JAKARTA (Reuters) - Indonesia’s weather agency failed to predict that the effects of the El Nino weather phenomenon this year would be worse than in 1997, a senior minister said on Wednesday, as the government considers declaring a national emergency due to forest fires.
The fires raging across the archipelago have created a haze that has blanketed much of Southeast Asia in recent months and, according to authorities, have left more than half a million Indonesians suffering from respiratory ailments.
Luhut Panjaitan, the coordinating security minister tasked by President Joko Widodo with overseeing the government’s response to the crisis, said the state weather agency BMKG had not forecast the severity of the El Nino effect.
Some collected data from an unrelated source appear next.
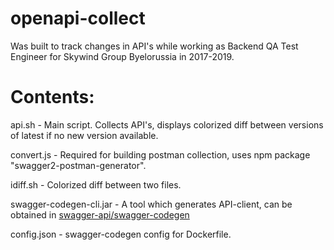 # openapi-collect
Was built to track changes in API's while working as Backend QA Test Engineer for Skywind Group Byelorussia in 2017-2019.

# Contents:
api.sh - Main script. Collects API's, displays colorized diff between versions of latest if no new version available.

convert.js - Required for building postman collection, uses npm package "swagger2-postman-generator".

idiff.sh - Colorized diff between two files.

swagger-codegen-cli.jar - A tool which generates API-client, can be obtained in [swagger-api/swagger-codegen](https://github.com/swagger-api/swagger-codegen)

config.json - swagger-codegen config for Dockerfile.
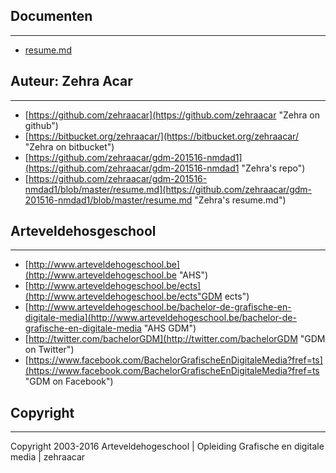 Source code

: Documenten
---------
***

* [resume.md](https://github.com/zehraacar/gdm-201516-nmdad1/blob/master/resume.md "zehraacar resume.md")


Auteur: Zehra Acar
---------
***

* [https://github.com/zehraacar](https://github.com/zehraacar "Zehra on github")
* [https://bitbucket.org/zehraacar/](https://bitbucket.org/zehraacar/ "Zehra on bitbucket")
* [https://github.com/zehraacar/gdm-201516-nmdad1](https://github.com/zehraacar/gdm-201516-nmdad1 "Zehra's repo")
* [https://github.com/zehraacar/gdm-201516-nmdad1/blob/master/resume.md](https://github.com/zehraacar/gdm-201516-nmdad1/blob/master/resume.md "Zehra's resume.md")



Arteveldehosgeschool
---------
***

* [http://www.arteveldehogeschool.be](http://www.arteveldehogeschool.be "AHS")
* [http://www.arteveldehogeschool.be/ects](http://www.arteveldehogeschool.be/ects"GDM ects")
* [http://www.arteveldehogeschool.be/bachelor-de-grafische-en-digitale-media](http://www.arteveldehogeschool.be/bachelor-de-grafische-en-digitale-media "AHS GDM")
* [http://twitter.com/bachelorGDM](http://twitter.com/bachelorGDM "GDM on Twitter")
* [https://www.facebook.com/BachelorGrafischeEnDigitaleMedia?fref=ts](https://www.facebook.com/BachelorGrafischeEnDigitaleMedia?fref=ts "GDM on Facebook")


Copyright
---------
***

Copyright 2003-2016 Arteveldehogeschool | Opleiding Grafische en digitale media | zehraacar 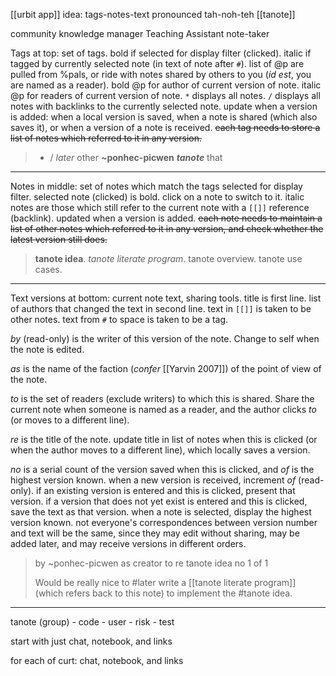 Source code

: [[urbit app]] idea: tags-notes-text
pronounced tah-noh-teh
[[tanote]]

community knowledge manager
Teaching Assistant
note-taker

Tags at top: set of tags. bold if selected for display filter (clicked). italic if tagged by currently selected note (in text of note after `#`).  list of @p are pulled from %pals, or ride with notes shared by others to you (*id est*, you are named as a reader).  bold @p for author of current version of note.  italic @p for readers of current version of note.  `*` displays all notes.  `/` displays all notes with backlinks to the currently selected note.  update when a version is added: when a local version is saved, when a note is shared (which also saves it), or when a version of a note is received.  ~~each tag needs to store a list of notes which referred to it in any version.~~

> * / *later* other **~ponhec-picwen** __*tanote*__ that 

---

Notes in middle: set of notes which match the tags selected for display filter.  selected note (clicked) is bold.  click on a note to switch to it.  italic notes are those which still refer to the current note with a `[[]]` reference (backlink).  updated when a version is added.  ~~each note needs to maintain a list of other notes which referred to it in any version, and check whether the latest version still does.~~

> **tanote idea**.  *tanote literate program*.  tanote overview.  tanote use cases.

---

Text versions at bottom: current note text, sharing tools.  title is first line.  list of authors that changed the text in second line.  text in `[[]]` is taken to be other notes.  text from `#` to space is taken to be a tag.

*by* (read-only) is the writer of this version of the note.  Change to self when the note is edited.

_as_ is the name of the faction (_confer_ [[Yarvin 2007]]) of the point of view of the note.

*to* is the set of readers (exclude writers) to which this is shared.  Share the current note when someone is named as a reader, and the author clicks *to* (or moves to a different line).

*re* is the title of the note. update title in list of notes when this is clicked (or when the author moves to a different line), which locally saves a version.

*no* is a serial count of the version saved when this is clicked, and *of* is the highest version known.  when a new version is received, increment *of* (read-only).  if an existing version is entered and this is clicked, present that version.  if a version that does not yet exist is entered and this is clicked, save the text as that version.  when a note is selected, display the highest version known.  not everyone's correspondences between version number and text will be the same, since they may edit without sharing, may be added later, and may receive versions in different orders.

> by ~ponhec-picwen as creator
> to 
> re tanote idea
> no 1 of 1
> 
> Would be really nice to #later write a [[tanote literate program]] (which refers back to this note) to implement the #tanote idea.

---

tanote (group)
	- code
	- user
	- risk
	- test

start with just chat, notebook, and links

for each of curt: chat, notebook, and links

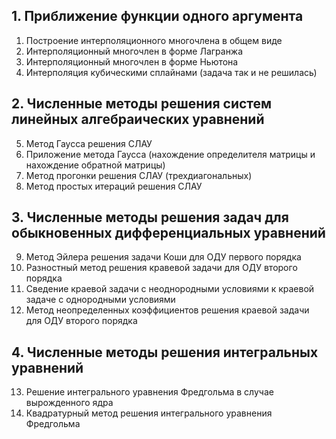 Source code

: ## 1. Приближение функции одного аргумента
1. Построение интерполяционного многочлена в общем виде
2. Интерполяционный многочлен в форме Лагранжа
3. Интерполяционный многочлен в форме Ньютона
4. Интерполяция кубическими сплайнами (задача так и не решилась)
  
## 2. Численные методы решения систем линейных алгебраических уравнений
5. Метод Гаусса решения СЛАУ
6. Приложение метода Гаусса (нахождение определителя матрицы и нахождение обратной матрицы)
7. Метод прогонки решения СЛАУ (трехдиагональных)
8. Метод простых итераций решения СЛАУ
  
## 3. Численные методы решения задач для обыкновенных дифференциальных уравнений
9. Метод Эйлера решения задачи Коши для ОДУ первого порядка
10. Разностный метод решения кравевой задачи для ОДУ второго порядка
11. Сведение краевой задачи с неоднородными условиями к краевой задаче с однородными условиями
12. Метод неопределенных коэффициентов решения краевой задачи для ОДУ второго порядка
  
## 4. Численные методы решения интегральных уравнений
13. Решение интегрального уравнения Фредгольма в случае вырожденного ядра
14. Квадратурный метод решения интегрального уравнения Фредгольма
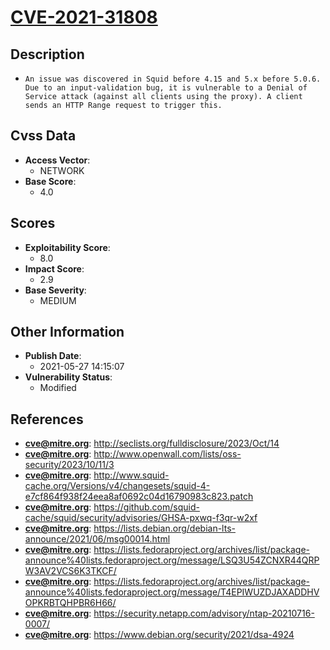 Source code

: 
# [CVE-2021-31808](https://cve.mitre.org/cgi-bin/cvename.cgi?name=CVE-2021-31808)

## Description

- `An issue was discovered in Squid before 4.15 and 5.x before 5.0.6. Due to an input-validation bug, it is vulnerable to a Denial of Service attack (against all clients using the proxy). A client sends an HTTP Range request to trigger this.`

## Cvss Data

- **Access Vector**:
  - NETWORK
- **Base Score**:
  - 4.0

## Scores

- **Exploitability Score**:
  - 8.0
- **Impact Score**:
  - 2.9
- **Base Severity**:
  - MEDIUM

## Other Information

- **Publish Date**:
  - 2021-05-27 14:15:07
- **Vulnerability Status**:
  - Modified

## References

- **cve@mitre.org**: http://seclists.org/fulldisclosure/2023/Oct/14
- **cve@mitre.org**: http://www.openwall.com/lists/oss-security/2023/10/11/3
- **cve@mitre.org**: http://www.squid-cache.org/Versions/v4/changesets/squid-4-e7cf864f938f24eea8af0692c04d16790983c823.patch
- **cve@mitre.org**: https://github.com/squid-cache/squid/security/advisories/GHSA-pxwq-f3qr-w2xf
- **cve@mitre.org**: https://lists.debian.org/debian-lts-announce/2021/06/msg00014.html
- **cve@mitre.org**: https://lists.fedoraproject.org/archives/list/package-announce%40lists.fedoraproject.org/message/LSQ3U54ZCNXR44QRPW3AV2VCS6K3TKCF/
- **cve@mitre.org**: https://lists.fedoraproject.org/archives/list/package-announce%40lists.fedoraproject.org/message/T4EPIWUZDJAXADDHVOPKRBTQHPBR6H66/
- **cve@mitre.org**: https://security.netapp.com/advisory/ntap-20210716-0007/
- **cve@mitre.org**: https://www.debian.org/security/2021/dsa-4924
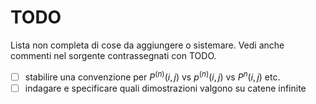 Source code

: # TODO
Lista non completa di cose da aggiungere o sistemare. Vedi anche commenti nel sorgente contrassegnati con TODO.
- [ ] stabilire una convenzione per $P^{(n)}(i,j)$ vs $p^{(n)}(i,j)$ vs $P^n(i,j)$ etc.
- [ ] indagare e specificare quali dimostrazioni valgono su catene infinite
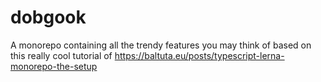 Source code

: # dobgook

A monorepo containing all the trendy features you may think of based on this really cool tutorial of https://baltuta.eu/posts/typescript-lerna-monorepo-the-setup
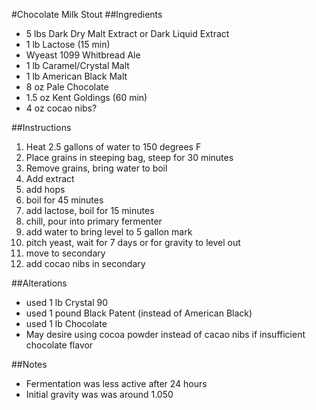 #Chocolate Milk Stout
##Ingredients

* 5 lbs Dark Dry Malt Extract or Dark Liquid Extract
* 1 lb Lactose (15 min)
* Wyeast 1099 Whitbread Ale
* 1 lb Caramel/Crystal Malt
* 1 lb American Black Malt
* 8 oz Pale Chocolate
* 1.5 oz Kent Goldings (60 min)
* 4 oz cocao nibs?

##Instructions

1. Heat 2.5 gallons of water to 150 degrees F
2. Place grains in steeping bag, steep for 30 minutes
3. Remove grains, bring water to boil
4. Add extract
5. add hops
6. boil for 45 minutes
7. add lactose, boil for 15 minutes
9. chill, pour into primary fermenter
10. add water to bring level to 5 gallon mark
11. pitch yeast, wait for 7 days or for gravity to level out
12. move to secondary
13. add cocao nibs in secondary

##Alterations
* used 1 lb Crystal 90
* used 1 pound Black Patent (instead of American Black)
* used 1 lb Chocolate
* May desire using cocoa powder instead of cacao nibs if insufficient chocolate flavor

##Notes
* Fermentation was less active after 24 hours
* Initial gravity was was around 1.050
“I must admit there was a mistake in the BMKG forecast that didn’t predict El Nino this year would be worse than 1997,” Panjaitan told reporters. “Our forecast was wrong.”
Nineteen people have died fighting the fires, and the El Nino effects have exacerbated the dry season making it harder to extinguish the fires.
Often deliberately set by plantation companies and smallholders, the fires have been burning for weeks in the forests and carbon-rich peat lands of Sumatra and Kalimantan islands. Recently, they have spread to places like Papua.
The national disaster management agency said it expected the fires to be completely extinguished by the end of November or early December. Haze-hit provinces have begun seeing rainfall, which authorities hope will help government efforts to combat the fires.
Indonesia has deployed warships to evacuate infants and other vulnerable residents of haze-hit areas but the evacuations will be a last resort if authorities are unable to provide care for those suffering from respiratory ailments.